2月17日14時より差別問題研究部会の第4回実行委員会が開催されました。今回は、学習テキスト『再考「北海道開拓・開教」の150年』の編纂に中心的に携わった澁谷真明先生に講師としてお招きし、部会内学習会を行ないました。
講義の内容としましては「今、『北海道開拓・開教』から問われていること」という講題のもと、まず「北海道開拓・開教」の大きな動因となった近代以降の帝国主義、植民地主義が現在も続いているのではないかという問いが提起されました。また同時に、それが大谷派教団の「同朋会運動」と大きく結びつくとの認識から、教団に身を置く私たちの今日的課題を明らかにする内容の講義となりました。
「同朋会運動」を内容づける三つの視座として、①実存の回復(個人の面から)②僧伽の回復(教団の面から)③近代の超克(時代呼応の面から)があげられました。その視座を、学習テキストに拠りながら「真俗二諦」、戦争協力を押し進めた教団の歴史、植民地主義と海外開教との関連について確認がなされました。

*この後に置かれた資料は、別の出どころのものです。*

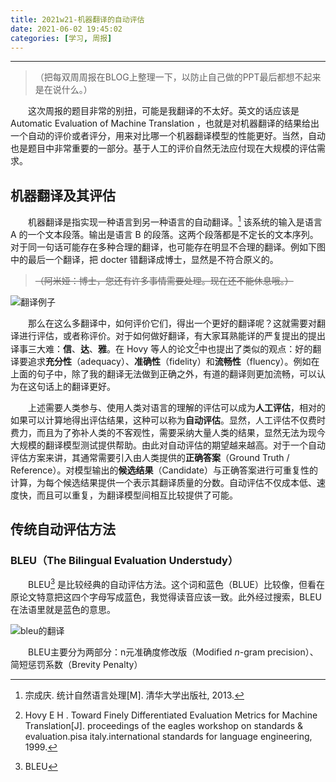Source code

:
 ```yaml
---
title: 2021w21-机器翻译的自动评估
date: 2021-06-02 19:45:02
categories: [学习, 周报]
---
```


***

> （把每双周周报在BLOG上整理一下，以防止自己做的PPT最后都想不起来是在说什么。）

&ensp;&ensp;&ensp;&ensp;这次周报的题目非常的别扭，可能是我翻译的不太好。英文的话应该是 Automatic Evaluation of Machine Translation ，也就是对机器翻译的结果给出一个自动的评价或者评分，用来对比哪一个机器翻译模型的性能更好。当然，自动也是题目中非常重要的一部分。基于人工的评价自然无法应付现在大规模的评估需求。

<!-- more -->

## 机器翻译及其评估

&ensp;&ensp;&ensp;&ensp;机器翻译是指实现一种语言到另一种语言的自动翻译。[^1] 该系统的输入是语言 A 的一个文本段落。输出是语言 B 的段落。这两个段落都是不定长的文本序列。对于同一句话可能存在多种合理的翻译，也可能存在明显不合理的翻译。例如下图中的最后一个翻译，把 docter 错翻译成博士，显然是不符合原义的。

> ~~（阿米娅：博士，您还有许多事情需要处理。现在还不能休息哦。）~~

![翻译例子](./traneg.png)

[^1]: 宗成庆. 统计自然语言处理[M]. 清华大学出版社, 2013.

&ensp;&ensp;&ensp;&ensp;那么在这么多翻译中，如何评价它们，得出一个更好的翻译呢？这就需要对翻译进行评估，或者称评价。对于如何做好翻译，有大家耳熟能详的严复提出的提出译事三大难：**信**、**达**、**雅**。在 Hovy 等人的论文[^2]中也提出了类似的观点：好的翻译要追求**充分性**（adequacy）、**准确性**（fidelity）和**流畅性**（fluency）。例如在上面的句子中，除了我的翻译无法做到正确之外，有道的翻译则更加流畅，可以认为在这句话上的翻译更好。

[^2]: Hovy E H . Toward Finely Differentiated Evaluation Metrics for Machine Translation[J]. proceedings of the eagles workshop on standards & evaluation.pisa italy.international standards for language engineering, 1999.

&ensp;&ensp;&ensp;&ensp;上述需要人类参与、使用人类对语言的理解的评估可以成为**人工评估**，相对的如果可以计算地得出评估结果，这种可以称为**自动评估**。显然，人工评估不仅费时费力，而且为了弥补人类的不客观性，需要采纳大量人类的结果，显然无法为现今大规模的翻译模型测试提供帮助。由此对自动评估的期望越来越高。对于一个自动评估方案来讲，其通常需要引入由人类提供的**正确答案**（Ground Truth / Reference）。对模型输出的**候选结果**（Candidate）与正确答案进行可重复性的计算，为每个候选结果提供一个表示其翻译质量的分数。自动评估不仅成本低、速度快，而且可以重复，为翻译模型间相互比较提供了可能。

## 传统自动评估方法

### BLEU（The Bilingual Evaluation Understudy）

&ensp;&ensp;&ensp;&ensp;BLEU[^3] 是比较经典的自动评估方法。这个词和蓝色（BLUE）比较像，但看在原论文特意把这四个字母写成蓝色，我觉得读音应该一致。此外经过搜索，BLEU在法语里就是蓝色的意思。

![bleu的翻译](./bleu_tran.png)

[^3]: BLEU

&ensp;&ensp;&ensp;&ensp;BLEU主要分为两部分：n元准确度修改版（Modified $n$-gram precision）、简短惩罚系数（Brevity Penalty）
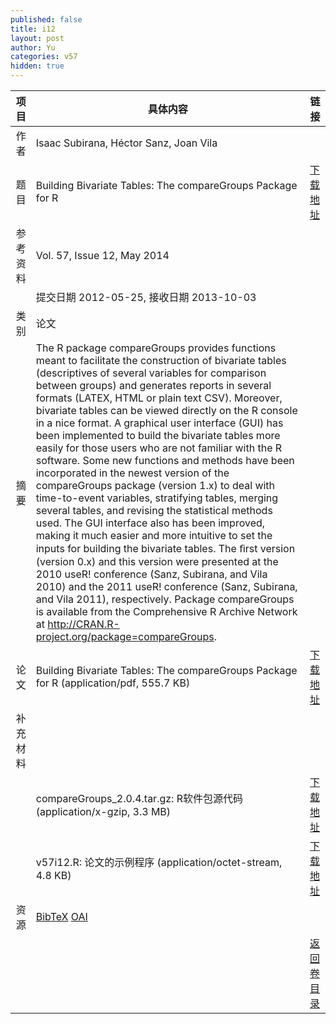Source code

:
 ```yaml
---
published: false
title: i12
layout: post
author: Yu
categories: v57
hidden: true
---
```


| 项目 | 具体内容 | 链接 |
|---:|---|---|
| 作者 | Isaac Subirana, Héctor Sanz, Joan Vila| |
| 题目 |Building Bivariate Tables: The compareGroups  Package for R | [下载地址](http://www.jstatsoft.org/v57/i12/paper) |
| 参考资料 |Vol. 57, Issue 12, May 2014 | |
| | 提交日期 2012-05-25, 接收日期 2013-10-03| | 
| 类别 | 论文| |
| 摘要 | The R package compareGroups provides functions meant to facilitate the construction of bivariate tables (descriptives of several variables for comparison between groups) and generates reports in several formats (LATEX, HTML or plain text CSV). Moreover, bivariate tables can be viewed directly on the R console in a nice format. A graphical user interface (GUI) has been implemented to build the bivariate tables more easily for those users who are not familiar with the R software. Some new functions and methods have been incorporated in the newest version of the compareGroups package (version 1.x) to deal with time-to-event variables, stratifying tables, merging several tables, and revising the statistical methods used. The GUI interface also has been improved, making it much easier and more intuitive to set the inputs for building the bivariate tables. The ﬁrst version (version 0.x) and this version were presented at the 2010 useR! conference (Sanz, Subirana, and Vila 2010) and the 2011 useR! conference (Sanz, Subirana, and Vila 2011), respectively. Package compareGroups is available from the Comprehensive R Archive Network at http://CRAN.R-project.org/package=compareGroups.| |
| 论文 | Building Bivariate Tables: The compareGroups  Package for R  (application/pdf, 555.7 KB)| [下载地址](http://www.jstatsoft.org/v57/i12/paper) |
| 补充材料 | | |
| |compareGroups_2.0.4.tar.gz: R软件包源代码  (application/x-gzip, 3.3 MB)|  [下载地址](http://www.jstatsoft.org/v57/i12/supp/1) |
| |v57i12.R:                   论文的示例程序  (application/octet-stream, 4.8 KB)|  [下载地址](http://www.jstatsoft.org/v57/i12/supp/2) |
| 资源 | [BibTeX](http://www.jstatsoft.org/v57/i12/bibtex) [OAI](http://www.jstatsoft.org/oai?verb=GetRecord&identifier=oai.jstatsoft/v57/i12&prefix=oai_dc)| |
| |  | [返回卷目录]({{site.baseurl}}/volume/v57.html) |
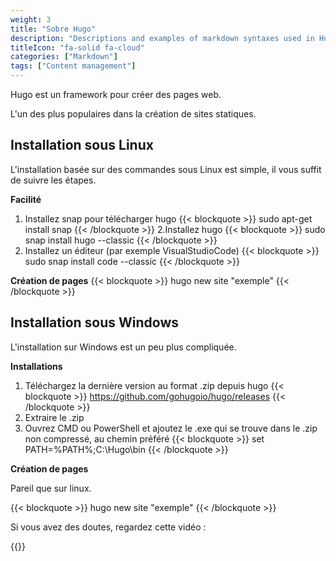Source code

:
 ```yaml
---
weight: 3
title: "Sobre Hugo"
description: "Descriptions and examples of markdown syntaxes used in Hugo."
titleIcon: "fa-solid fa-cloud"
categories: ["Markdown"]
tags: ["Content management"]
---
```


Hugo est un framework pour créer des pages web.

L'un des plus populaires dans la création de sites statiques.


## Installation sous Linux

L'installation basée sur des commandes sous Linux est simple, il vous suffit de suivre les étapes.

**Facilité**

1. Installez snap pour télécharger hugo
{{< blockquote  >}}
sudo apt-get install snap
{{< /blockquote >}}
2.Installez hugo
{{< blockquote >}}
sudo snap install hugo --classic
{{< /blockquote >}}
3. Installez un éditeur (par exemple VisualStudioCode)
{{< blockquote >}}
sudo snap install code --classic
{{< /blockquote >}}

**Création de pages**
{{< blockquote >}}
hugo new site "exemple"
{{< /blockquote >}}

## Installation sous Windows

L'installation sur Windows est un peu plus compliquée.

**Installations**

1. Téléchargez la dernière version au format .zip depuis hugo
{{< blockquote >}}
https://github.com/gohugoio/hugo/releases
{{< /blockquote >}}
2. Extraire le .zip
3. Ouvrez CMD ou PowerShell et ajoutez le .exe qui se trouve dans le .zip non compressé, au chemin préféré
{{< blockquote >}}
set PATH=%PATH%;C:\Hugo\bin
{{< /blockquote >}}

**Création de pages**

Pareil que sur linux.

{{< blockquote >}}
hugo new site "exemple"
{{< /blockquote >}}

Si vous avez des doutes, regardez cette vidéo :

{{<youtube G7umPCU-8xc>}}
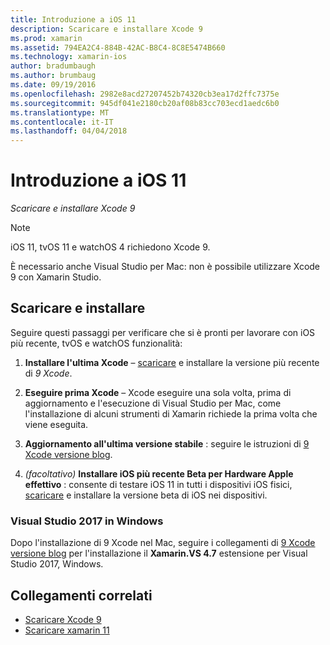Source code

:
 ```yaml
---
title: Introduzione a iOS 11
description: Scaricare e installare Xcode 9
ms.prod: xamarin
ms.assetid: 794EA2C4-884B-42AC-B8C4-8C8E5474B660
ms.technology: xamarin-ios
author: bradumbaugh
ms.author: brumbaug
ms.date: 09/19/2016
ms.openlocfilehash: 2982e8acd27207452b74320cb3ea17d2ffc7375e
ms.sourcegitcommit: 945df041e2180cb20af08b83cc703ecd1aedc6b0
ms.translationtype: MT
ms.contentlocale: it-IT
ms.lasthandoff: 04/04/2018
---
```

# <a name="getting-started-with-ios-11"></a>Introduzione a iOS 11

_Scaricare e installare Xcode 9_

> [!NOTE]
> iOS 11, tvOS 11 e watchOS 4 richiedono Xcode 9.
>
> È necessario anche Visual Studio per Mac: non è possibile utilizzare Xcode 9 con Xamarin Studio.

## <a name="download-and-install"></a>Scaricare e installare

Seguire questi passaggi per verificare che si è pronti per lavorare con iOS più recente, tvOS e watchOS funzionalità:

1. **Installare l'ultima Xcode** – [scaricare](https://developer.apple.com/download/) e installare la versione più recente di _9 Xcode_.

2. **Eseguire prima Xcode** – Xcode eseguire una sola volta, prima di aggiornamento e l'esecuzione di Visual Studio per Mac, come l'installazione di alcuni strumenti di Xamarin richiede la prima volta che viene eseguita.

3. **Aggiornamento all'ultima versione stabile** : seguire le istruzioni di [9 Xcode versione blog](https://releases.xamarin.com/stable-release-15-3-5-with-xcode-9-support/).

4. _(facoltativo)_  **Installare iOS più recente Beta per Hardware Apple effettivo** : consente di testare iOS 11 in tutti i dispositivi iOS fisici, [scaricare](https://developer.apple.com/download/) e installare la versione beta di iOS nei dispositivi.


### <a name="visual-studio-2017-on-windows"></a>Visual Studio 2017 in Windows

Dopo l'installazione di 9 Xcode nel Mac, seguire i collegamenti di [9 Xcode versione blog](https://releases.xamarin.com/stable-release-15-3-5-with-xcode-9-support/) per l'installazione il **Xamarin.VS 4.7** estensione per Visual Studio 2017, Windows.


## <a name="related-links"></a>Collegamenti correlati

- [Scaricare Xcode 9](https://developer.apple.com/download/)
- [Scaricare xamarin 11](https://releases.xamarin.com/stable-release-15-3-5-with-xcode-9-support/)
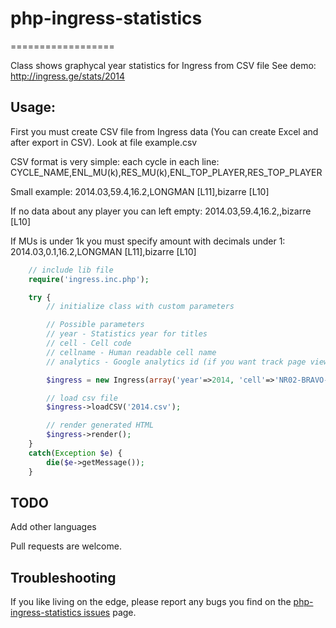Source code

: # php-ingress-statistics
==================

Class shows graphycal year statistics for Ingress from CSV file
See demo: http://ingress.ge/stats/2014

## Usage:

First you must create CSV file from Ingress data (You can create Excel and after export in CSV). Look at file example.csv

CSV format is very simple: each cycle in each line:
CYCLE_NAME,ENL_MU(k),RES_MU(k),ENL_TOP_PLAYER,RES_TOP_PLAYER

Small example:
2014.03,59.4,16.2,LONGMAN [L11],bizarre [L10]

If no data about any player you can left empty:
2014.03,59.4,16.2,,bizarre [L10]

If MUs is under 1k you must specify amount with decimals under 1:
2014.03,0.1,16.2,LONGMAN [L11],bizarre [L10]

```php
	// include lib file
	require('ingress.inc.php');

	try {
		// initialize class with custom parameters

		// Possible parameters
		// year - Statistics year for titles
		// cell - Cell code
		// cellname - Human readable cell name
		// analytics - Google analytics id (if you want track page views)

		$ingress = new Ingress(array('year'=>2014, 'cell'=>'NR02-BRAVO-02', 'cellname'=>'Tbilisi - Georgia'));

		// load csv file
		$ingress->loadCSV('2014.csv');

		// render generated HTML
		$ingress->render();
	}
	catch(Exception $e) {
		die($e->getMessage());
	}
```

TODO
-----
Add other languages

Pull requests are welcome.

Troubleshooting
---------------
If you like living on the edge, please report any bugs you find on the [php-ingress-statistics issues](https://github.com/akalongman/php-ingress-statistics/issues) page.

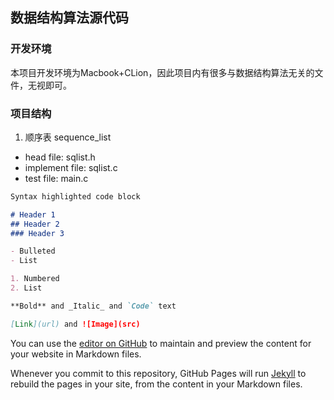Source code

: ## 数据结构算法源代码

### 开发环境
  本项目开发环境为Macbook+CLion，因此项目内有很多与数据结构算法无关的文件，无视即可。

### 项目结构

1. 顺序表 sequence_list
- head file:      sqlist.h
- implement file: sqlist.c
- test file:      main.c

```markdown
Syntax highlighted code block

# Header 1
## Header 2
### Header 3

- Bulleted
- List

1. Numbered
2. List

**Bold** and _Italic_ and `Code` text

[Link](url) and ![Image](src)
```




You can use the [editor on GitHub](https://github.com/houor/data-structure/edit/master/README.md) to maintain and preview the content for your website in Markdown files.

Whenever you commit to this repository, GitHub Pages will run [Jekyll](https://jekyllrb.com/) to rebuild the pages in your site, from the content in your Markdown files.
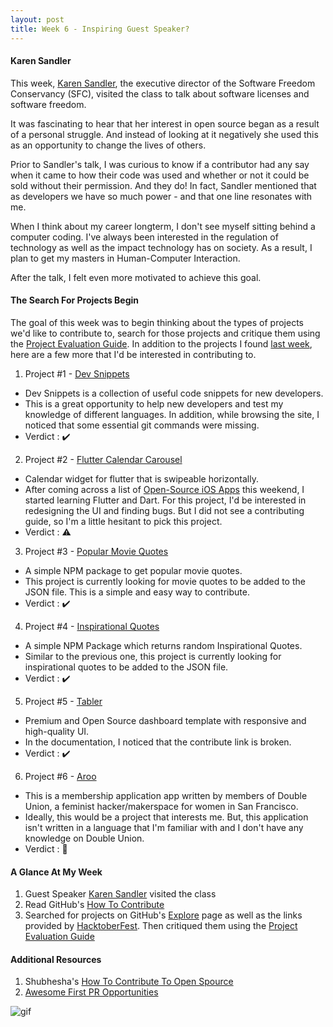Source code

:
 ```yaml
---
layout: post
title: Week 6 - Inspiring Guest Speaker?
---
```



#### Karen Sandler
This week, [Karen Sandler], the executive director of the Software Freedom Conservancy (SFC), visited the class to talk about software licenses and software freedom.

It was fascinating to hear that her interest in open source began as a result of a personal struggle. And instead of looking at it negatively
she used this as an opportunity to change the lives of others. 

Prior to Sandler's talk, I was curious to know if a contributor had any say when it came to how their code was used and whether or not it could be sold without their permission. And they do! In fact, Sandler mentioned that as developers we have so much power - and that one line resonates with me.

When I think about my career longterm, I don't see myself sitting behind a computer coding. I've always been interested in the regulation of technology as well as the impact technology has on society. As a result, I plan to get my masters in Human-Computer Interaction. 

After the talk, I felt even more motivated to achieve this goal.



#### The Search For Projects Begin
<!-- I will provide suggestions for where and how to look. In this week's blog, write about which projects you looked at, why you rejected them, which are still possible, and which look good to you. Treat your blog like a diary this week. -->
The goal of this week was to begin thinking about the types of projects we'd like to contribute to, search for those projects and critique them using the [Project Evaluation Guide]. In addition to the projects I found [last week], here are a few more that I'd be interested in contributing to.

1. Project #1 - [Dev Snippets]
- Dev Snippets is a collection of useful code snippets for new developers.
- This is a great opportunity to help new developers and test my knowledge of different languages. In addition, while browsing the site, I noticed that some essential git commands were missing.
- Verdict : ✔️

2. Project #2 - [Flutter Calendar Carousel]
- Calendar widget for flutter that is swipeable horizontally.
- After coming across a list of [Open-Source iOS Apps] this weekend, I started learning Flutter and Dart. For this project, I'd be interested in redesigning the UI and finding bugs. But I did not see a contributing guide, so I'm a little hesitant to pick this project.
- Verdict : ⚠️


3. Project #3 - [Popular Movie Quotes]
- A simple NPM package to get popular movie quotes.
- This project is currently looking for movie quotes to be added to the JSON file. This is a simple and easy way to contribute.
- Verdict : ✔️

4. Project #4 - [Inspirational Quotes]
- A simple NPM Package which returns random Inspirational Quotes.
- Similar to the previous one, this project is currently looking for inspirational quotes to be added to the JSON file.
- Verdict : ✔️

5. Project #5 - [Tabler]
- Premium and Open Source dashboard template with responsive and high-quality UI.
- In the documentation, I noticed that the contribute link is broken.
- Verdict : ✔️

6. Project #6 - [Aroo]
- This is a membership application app written by members of Double Union, a feminist hacker/makerspace for women in San Francisco.
- Ideally, this would be a project that interests me. But, this application isn't written in a language that I'm familiar with and I don't have any knowledge on Double Union.
- Verdict : 🛑

#### A Glance At My Week
1. Guest Speaker [Karen Sandler] visited the class
2. Read GitHub's [How To Contribute]
3. Searched for projects on GitHub's [Explore] page as well as the links provided by [HacktoberFest]. Then critiqued them using the [Project Evaluation Guide]

#### Additional Resources
1. Shubhesha's [How To Contribute To Open Spource](https://github.com/shubheksha/how-to-contribute-to-open-source)
2. [Awesome First PR Opportunities](https://github.com/mungell/awesome-for-beginners#c)


![gif]


[Karen Sandler]:https://en.wikipedia.org/wiki/Karen_Sandler
[The Ethics of AI: Can Algorithms Discriminate?]:https://algorithmicbiasclass.wordpress.com/

[last week]:https://hunter-college-ossd-fall-2019.github.io/giocare-weekly/week05/
[Dev Snippets]:https://github.com/rickwest/devsnippets
[Flutter Calendar Carousel]:https://github.com/dooboolab/flutter_calendar_carousel
[Open-Source iOS Apps]:https://github.com/dkhamsing/open-source-ios-apps
[Popular Movie Quotes]:https://github.com/NikhilNamal17/popular-movie-quotes
[Inspirational Quotes]:https://github.com/vinitshahdeo/inspirational-quotes
[Tabler]:https://github.com/tabler/tabler
[Aroo]:https://github.com/doubleunion/arooo

[How To Contribute]:https://opensource.guide/how-to-contribute/#how-to-submit-a-contribution
[Explore]:https://github.com/search?l=JavaScript&q=label%3Afirst-timers-only+is%3Aissue+is%3Aopen&type=Issues
[HacktoberFest]:https://hacktoberfest.digitalocean.com/details
[Project Evaluation Guide]:http://www.compsci.hunter.cuny.edu/~sweiss/course_materials/csci395.86/activities_f19/project_evaluation_activity.pdf

[gif]:https://i.pinimg.com/originals/97/5d/a0/975da0e8a0a67cb65fa3bbbae10c05de.gif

講義の結びには、同朋会運動の現在地として、科学技術や経済成長の絶え間ない伸張が人間社会の幸福をもたらすという「理性至上主義」に基づく人知万能主義の信仰から、「如来の智慧」への帰入を社会に呼びかけることを願いとしている。また真宗門徒のアイデンティティーである「聞法」が、その実、自己と世界とを貫く問いを明らかにするためのものであることを、どこまで意識化できているかという課題を提示してくださいました。
「北海道開拓・開教」の150年、私たちは近代国家の要請に積極的に関わってきました。この歴史を厳粛に受け止め、真摯に向き合う際に、その重みをどれだけ感じ取れているかを部会員各人が深く問われる機会となりました。